Pliny the Younger, a Roman author and magistrate, was 15 miles away at Cape Misenum. He was visiting his uncle, Pliny the Elder – a Roman admiral who would lose his life during rescue efforts after the eruption. History is deeply indebted to Pliny’s detailed description of the events he saw, and those told him by first hand witnesses. His work is the best written and most thorough narrative of the disaster.

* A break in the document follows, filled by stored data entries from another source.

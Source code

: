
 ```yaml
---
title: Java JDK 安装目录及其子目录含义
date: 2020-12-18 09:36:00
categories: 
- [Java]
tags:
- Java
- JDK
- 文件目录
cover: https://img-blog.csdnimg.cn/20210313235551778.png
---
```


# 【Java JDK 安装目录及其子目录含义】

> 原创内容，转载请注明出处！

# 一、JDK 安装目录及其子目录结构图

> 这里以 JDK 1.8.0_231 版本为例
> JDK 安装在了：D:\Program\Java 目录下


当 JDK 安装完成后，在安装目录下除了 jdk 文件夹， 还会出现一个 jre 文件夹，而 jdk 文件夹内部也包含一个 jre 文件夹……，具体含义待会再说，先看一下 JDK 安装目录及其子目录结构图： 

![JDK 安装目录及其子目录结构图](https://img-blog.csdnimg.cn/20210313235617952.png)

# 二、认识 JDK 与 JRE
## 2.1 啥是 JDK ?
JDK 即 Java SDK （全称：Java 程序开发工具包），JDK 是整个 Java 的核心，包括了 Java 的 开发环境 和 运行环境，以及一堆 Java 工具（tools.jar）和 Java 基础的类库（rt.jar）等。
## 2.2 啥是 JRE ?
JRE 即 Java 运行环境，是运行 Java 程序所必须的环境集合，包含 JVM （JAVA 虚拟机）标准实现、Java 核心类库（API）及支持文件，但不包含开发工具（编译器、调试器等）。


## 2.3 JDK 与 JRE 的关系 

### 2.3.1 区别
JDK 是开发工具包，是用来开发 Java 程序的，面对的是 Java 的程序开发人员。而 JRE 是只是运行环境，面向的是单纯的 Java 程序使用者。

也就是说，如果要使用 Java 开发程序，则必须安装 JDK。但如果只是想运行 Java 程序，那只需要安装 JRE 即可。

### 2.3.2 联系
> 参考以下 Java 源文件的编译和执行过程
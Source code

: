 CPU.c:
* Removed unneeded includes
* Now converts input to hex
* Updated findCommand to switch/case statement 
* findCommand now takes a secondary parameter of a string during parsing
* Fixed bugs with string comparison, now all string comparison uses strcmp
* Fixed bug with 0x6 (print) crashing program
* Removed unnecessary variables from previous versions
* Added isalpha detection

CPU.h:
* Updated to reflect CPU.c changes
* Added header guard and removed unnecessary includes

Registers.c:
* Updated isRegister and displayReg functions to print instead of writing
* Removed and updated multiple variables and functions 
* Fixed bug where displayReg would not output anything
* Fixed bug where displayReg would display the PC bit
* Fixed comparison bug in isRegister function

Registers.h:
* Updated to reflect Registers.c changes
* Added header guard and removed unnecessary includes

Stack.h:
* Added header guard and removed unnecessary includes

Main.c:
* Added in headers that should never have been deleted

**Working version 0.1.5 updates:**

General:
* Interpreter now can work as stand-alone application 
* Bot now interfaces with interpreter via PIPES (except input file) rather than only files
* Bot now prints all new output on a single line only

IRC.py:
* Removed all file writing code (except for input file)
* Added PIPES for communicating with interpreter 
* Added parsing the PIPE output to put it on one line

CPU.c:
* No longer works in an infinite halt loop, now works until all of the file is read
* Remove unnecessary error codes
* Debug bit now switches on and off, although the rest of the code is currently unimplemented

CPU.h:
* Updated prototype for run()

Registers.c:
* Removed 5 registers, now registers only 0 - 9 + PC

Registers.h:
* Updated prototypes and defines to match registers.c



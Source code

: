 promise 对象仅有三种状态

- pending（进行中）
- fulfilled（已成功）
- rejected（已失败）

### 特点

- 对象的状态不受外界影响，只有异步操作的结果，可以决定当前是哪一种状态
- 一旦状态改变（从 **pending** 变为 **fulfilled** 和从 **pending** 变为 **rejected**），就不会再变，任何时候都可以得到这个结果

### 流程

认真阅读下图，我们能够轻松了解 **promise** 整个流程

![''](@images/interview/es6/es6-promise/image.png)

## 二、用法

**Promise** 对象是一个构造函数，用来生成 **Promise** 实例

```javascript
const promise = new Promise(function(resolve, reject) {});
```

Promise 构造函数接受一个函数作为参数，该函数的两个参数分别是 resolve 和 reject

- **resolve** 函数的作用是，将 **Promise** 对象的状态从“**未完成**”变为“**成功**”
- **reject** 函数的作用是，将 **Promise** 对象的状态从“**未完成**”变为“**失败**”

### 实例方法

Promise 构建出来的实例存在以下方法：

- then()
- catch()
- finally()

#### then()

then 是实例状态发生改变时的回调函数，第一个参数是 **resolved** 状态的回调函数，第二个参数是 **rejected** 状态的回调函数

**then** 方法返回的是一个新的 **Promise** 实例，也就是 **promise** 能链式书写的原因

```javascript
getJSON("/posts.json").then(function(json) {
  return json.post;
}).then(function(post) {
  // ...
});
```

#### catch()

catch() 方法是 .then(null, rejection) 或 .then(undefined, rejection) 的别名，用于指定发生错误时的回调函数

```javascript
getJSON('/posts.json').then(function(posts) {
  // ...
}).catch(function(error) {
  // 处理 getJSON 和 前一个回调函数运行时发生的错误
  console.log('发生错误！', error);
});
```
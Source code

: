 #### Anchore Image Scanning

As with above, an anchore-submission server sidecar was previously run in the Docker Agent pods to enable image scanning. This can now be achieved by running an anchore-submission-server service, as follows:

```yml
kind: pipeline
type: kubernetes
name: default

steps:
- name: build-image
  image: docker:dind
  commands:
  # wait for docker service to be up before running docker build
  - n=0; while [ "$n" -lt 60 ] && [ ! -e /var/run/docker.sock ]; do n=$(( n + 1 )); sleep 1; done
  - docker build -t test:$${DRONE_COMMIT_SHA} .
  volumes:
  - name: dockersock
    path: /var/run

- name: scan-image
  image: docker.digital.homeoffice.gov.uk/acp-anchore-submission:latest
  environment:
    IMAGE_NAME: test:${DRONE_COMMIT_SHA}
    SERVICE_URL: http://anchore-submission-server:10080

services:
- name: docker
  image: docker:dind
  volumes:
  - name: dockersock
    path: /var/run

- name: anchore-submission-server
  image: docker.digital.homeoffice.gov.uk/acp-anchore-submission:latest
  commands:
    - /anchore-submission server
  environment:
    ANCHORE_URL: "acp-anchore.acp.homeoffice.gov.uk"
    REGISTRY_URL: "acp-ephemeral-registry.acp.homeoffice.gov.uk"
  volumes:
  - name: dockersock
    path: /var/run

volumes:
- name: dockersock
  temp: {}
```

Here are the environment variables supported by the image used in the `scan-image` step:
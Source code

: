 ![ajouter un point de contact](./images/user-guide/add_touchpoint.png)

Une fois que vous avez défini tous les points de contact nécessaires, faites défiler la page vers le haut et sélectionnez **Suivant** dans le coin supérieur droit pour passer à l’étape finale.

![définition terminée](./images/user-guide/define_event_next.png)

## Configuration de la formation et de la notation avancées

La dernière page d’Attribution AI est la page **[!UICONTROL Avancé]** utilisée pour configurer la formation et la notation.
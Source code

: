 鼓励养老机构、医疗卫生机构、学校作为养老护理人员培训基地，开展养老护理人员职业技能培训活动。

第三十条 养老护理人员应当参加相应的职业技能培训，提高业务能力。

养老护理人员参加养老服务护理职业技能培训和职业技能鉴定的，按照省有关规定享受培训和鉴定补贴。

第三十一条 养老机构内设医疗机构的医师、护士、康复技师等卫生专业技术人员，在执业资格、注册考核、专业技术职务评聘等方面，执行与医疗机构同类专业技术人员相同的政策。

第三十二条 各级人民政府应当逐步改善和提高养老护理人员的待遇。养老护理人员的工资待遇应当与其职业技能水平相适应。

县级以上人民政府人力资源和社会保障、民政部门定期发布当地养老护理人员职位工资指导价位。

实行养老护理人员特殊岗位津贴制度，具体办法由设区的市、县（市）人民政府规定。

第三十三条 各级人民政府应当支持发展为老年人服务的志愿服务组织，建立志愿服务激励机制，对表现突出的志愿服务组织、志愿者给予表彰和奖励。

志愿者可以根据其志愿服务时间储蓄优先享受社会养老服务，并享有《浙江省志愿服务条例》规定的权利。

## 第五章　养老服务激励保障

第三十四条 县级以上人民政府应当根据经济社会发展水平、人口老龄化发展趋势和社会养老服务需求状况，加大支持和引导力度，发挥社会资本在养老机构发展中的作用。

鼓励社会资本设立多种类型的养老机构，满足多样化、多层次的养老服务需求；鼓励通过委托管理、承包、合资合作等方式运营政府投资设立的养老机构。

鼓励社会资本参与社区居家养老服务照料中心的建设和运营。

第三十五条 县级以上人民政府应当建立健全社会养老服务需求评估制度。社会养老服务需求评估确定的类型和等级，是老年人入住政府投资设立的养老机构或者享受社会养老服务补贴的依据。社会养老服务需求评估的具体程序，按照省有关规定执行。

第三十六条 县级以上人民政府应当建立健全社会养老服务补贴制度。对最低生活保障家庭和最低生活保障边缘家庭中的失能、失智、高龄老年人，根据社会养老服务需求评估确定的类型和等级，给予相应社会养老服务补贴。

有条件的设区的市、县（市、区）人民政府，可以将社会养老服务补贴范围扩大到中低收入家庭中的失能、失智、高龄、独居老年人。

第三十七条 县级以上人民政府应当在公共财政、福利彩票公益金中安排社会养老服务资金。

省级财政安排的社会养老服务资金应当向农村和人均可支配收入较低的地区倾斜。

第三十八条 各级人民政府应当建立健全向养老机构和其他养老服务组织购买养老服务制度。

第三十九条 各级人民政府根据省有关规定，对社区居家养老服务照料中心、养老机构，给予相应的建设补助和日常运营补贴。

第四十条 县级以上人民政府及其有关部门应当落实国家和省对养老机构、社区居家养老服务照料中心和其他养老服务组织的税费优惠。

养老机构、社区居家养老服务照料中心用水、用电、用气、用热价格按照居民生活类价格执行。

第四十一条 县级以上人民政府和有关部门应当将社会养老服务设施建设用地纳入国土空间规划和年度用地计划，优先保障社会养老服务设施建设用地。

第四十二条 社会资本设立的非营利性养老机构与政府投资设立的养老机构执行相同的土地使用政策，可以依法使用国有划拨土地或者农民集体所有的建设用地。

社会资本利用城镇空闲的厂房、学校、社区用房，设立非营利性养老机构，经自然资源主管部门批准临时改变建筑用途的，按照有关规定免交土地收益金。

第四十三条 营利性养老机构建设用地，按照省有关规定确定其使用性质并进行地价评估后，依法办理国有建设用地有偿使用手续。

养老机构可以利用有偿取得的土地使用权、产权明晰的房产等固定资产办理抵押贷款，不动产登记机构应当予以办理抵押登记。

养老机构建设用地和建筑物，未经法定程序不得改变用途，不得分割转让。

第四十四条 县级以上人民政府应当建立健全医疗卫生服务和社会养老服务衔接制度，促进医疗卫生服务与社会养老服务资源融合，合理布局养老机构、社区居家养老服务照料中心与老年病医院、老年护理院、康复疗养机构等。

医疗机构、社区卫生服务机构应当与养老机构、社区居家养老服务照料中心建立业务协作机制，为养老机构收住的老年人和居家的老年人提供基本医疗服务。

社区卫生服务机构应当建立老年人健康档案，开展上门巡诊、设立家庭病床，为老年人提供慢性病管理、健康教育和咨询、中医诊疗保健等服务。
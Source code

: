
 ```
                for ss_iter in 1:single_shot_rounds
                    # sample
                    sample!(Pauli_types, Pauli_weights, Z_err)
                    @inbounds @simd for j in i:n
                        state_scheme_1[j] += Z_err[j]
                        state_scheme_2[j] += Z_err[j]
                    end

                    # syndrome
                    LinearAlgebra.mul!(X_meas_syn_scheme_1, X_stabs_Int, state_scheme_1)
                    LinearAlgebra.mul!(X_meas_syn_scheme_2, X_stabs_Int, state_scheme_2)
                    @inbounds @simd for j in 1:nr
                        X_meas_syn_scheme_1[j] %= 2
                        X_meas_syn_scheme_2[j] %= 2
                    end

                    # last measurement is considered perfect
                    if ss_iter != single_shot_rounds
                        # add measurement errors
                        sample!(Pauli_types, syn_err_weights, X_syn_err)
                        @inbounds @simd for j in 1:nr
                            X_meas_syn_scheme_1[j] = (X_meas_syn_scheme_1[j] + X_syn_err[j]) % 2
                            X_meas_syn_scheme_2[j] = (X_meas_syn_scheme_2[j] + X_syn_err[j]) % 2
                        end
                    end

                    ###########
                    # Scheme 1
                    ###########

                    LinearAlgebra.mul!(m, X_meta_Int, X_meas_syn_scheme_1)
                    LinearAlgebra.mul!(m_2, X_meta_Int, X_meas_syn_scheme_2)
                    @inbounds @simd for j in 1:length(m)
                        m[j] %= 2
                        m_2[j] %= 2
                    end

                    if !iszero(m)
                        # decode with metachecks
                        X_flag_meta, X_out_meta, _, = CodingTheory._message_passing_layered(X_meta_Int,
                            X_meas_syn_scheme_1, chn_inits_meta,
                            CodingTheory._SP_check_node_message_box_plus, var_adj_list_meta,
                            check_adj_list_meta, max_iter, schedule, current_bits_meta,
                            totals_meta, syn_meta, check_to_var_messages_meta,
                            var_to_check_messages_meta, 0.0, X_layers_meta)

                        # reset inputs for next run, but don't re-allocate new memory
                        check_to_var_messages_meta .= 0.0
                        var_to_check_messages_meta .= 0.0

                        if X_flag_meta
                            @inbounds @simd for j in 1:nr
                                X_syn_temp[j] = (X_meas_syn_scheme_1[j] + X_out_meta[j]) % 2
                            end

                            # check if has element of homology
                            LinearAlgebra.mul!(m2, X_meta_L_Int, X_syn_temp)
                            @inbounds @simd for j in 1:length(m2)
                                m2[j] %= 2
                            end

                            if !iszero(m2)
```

Vesuvius had been giving off tremors for days, but they were not unusual. Then, around noon on August 24th, a cloud appeared atop the volcano. About an hour later, Vesuvius erupted, and ash began to fall on Pompeii, 6 miles away. By 2PM, pumice started falling with the ash, and by 5PM sunlight had been completely blocked. Around that time, roofs in Pompeii began collapsing under the accumulating weight of ash and pumice. Panicked townspeople rushed to the harbor, seeking any ship that would take them away.
By midnight, Vesuvius was spewing a hot deadly column over 20 miles up into the air. Simultaneously, lava flowed down its side in six major surges, as the volcano vomited molten rock in a rapid flow that incinerated all that it encountered. The lava did not reach Pompeii or Herculaneum, but it sent heat waves of more than 550 degrees Fahrenheit into those towns. That turned them into ovens, and killed any who had not yet escaped or had not yet already suffocated from the fine ash. When Pompeii and Herculaneum were unearthed centuries later, about 1500 bodies were found in them. Those 1500 bodies were recovered from just one small area of the region impacted by the volcano’s eruption. Extrapolating to the surrounding regions, total casualties are estimated to have been in the tens of thousands.
Pompeii and Herculaneum, whose populations at the time numbered about 20,000, were buried under up to 20 feet of volcanic ash and pumice. While tragic and terrifying, the ash did a remarkably great job of preserving those towns. As a result, future historians got an unrivaled snapshot of 1st century AD Roman architecture, city planning, urban infrastructure, and town life in general.